▸ The task: Look through the entries below. Say how many lines include "cellules", with nothing added.

■ ■ ■ ■

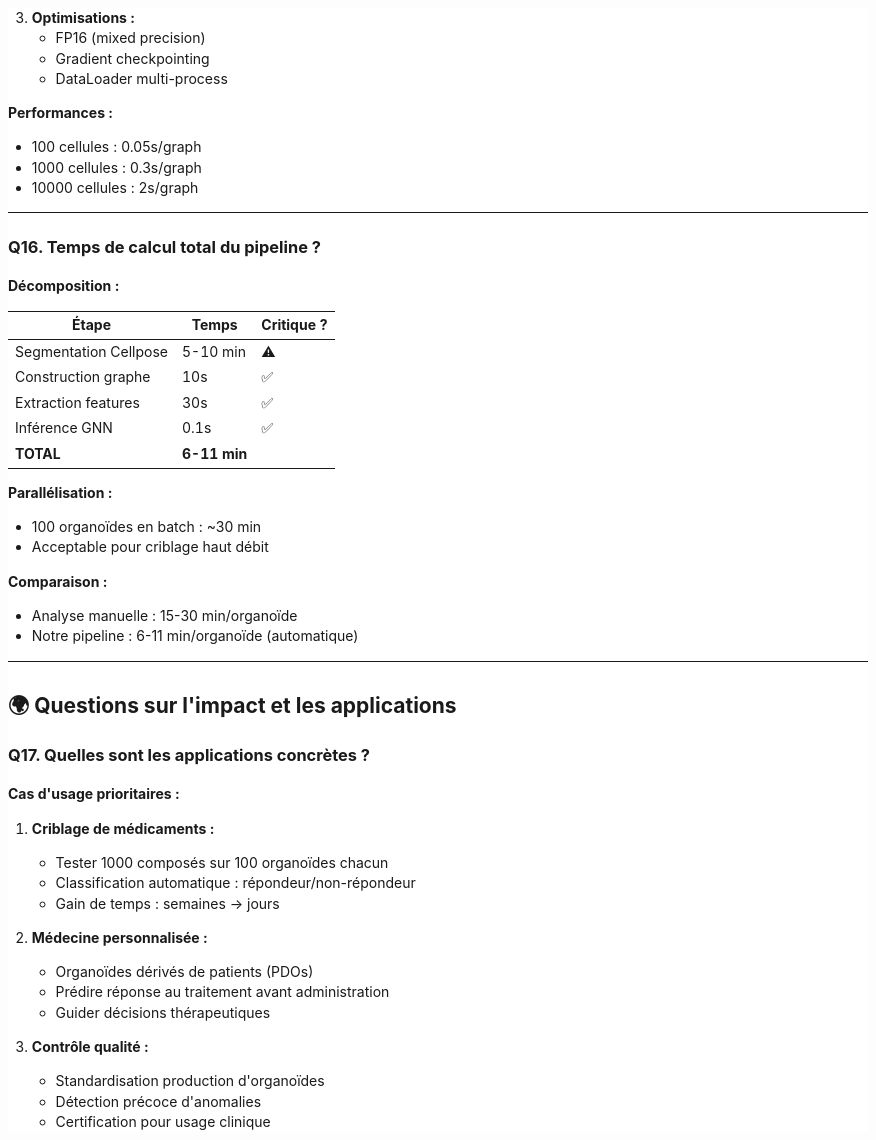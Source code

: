 3. **Optimisations :**
   - FP16 (mixed precision)
   - Gradient checkpointing
   - DataLoader multi-process

**Performances :**
- 100 cellules : 0.05s/graph
- 1000 cellules : 0.3s/graph
- 10000 cellules : 2s/graph

---

### Q16. Temps de calcul total du pipeline ?
**Décomposition :**

| Étape | Temps | Critique ? |
|-------|-------|-----------|
| Segmentation Cellpose | 5-10 min | ⚠️ |
| Construction graphe | 10s | ✅ |
| Extraction features | 30s | ✅ |
| Inférence GNN | 0.1s | ✅ |
| **TOTAL** | **6-11 min** | |

**Parallélisation :**
- 100 organoïdes en batch : ~30 min
- Acceptable pour criblage haut débit

**Comparaison :**
- Analyse manuelle : 15-30 min/organoïde
- Notre pipeline : 6-11 min/organoïde (automatique)

---

## 🌍 Questions sur l'impact et les applications

### Q17. Quelles sont les applications concrètes ?
**Cas d'usage prioritaires :**

1. **Criblage de médicaments :**
   - Tester 1000 composés sur 100 organoïdes chacun
   - Classification automatique : répondeur/non-répondeur
   - Gain de temps : semaines → jours

2. **Médecine personnalisée :**
   - Organoïdes dérivés de patients (PDOs)
   - Prédire réponse au traitement avant administration
   - Guider décisions thérapeutiques

3. **Contrôle qualité :**
   - Standardisation production d'organoïdes
   - Détection précoce d'anomalies
   - Certification pour usage clinique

■ ■ ■ ■

▸ Exercise response: 3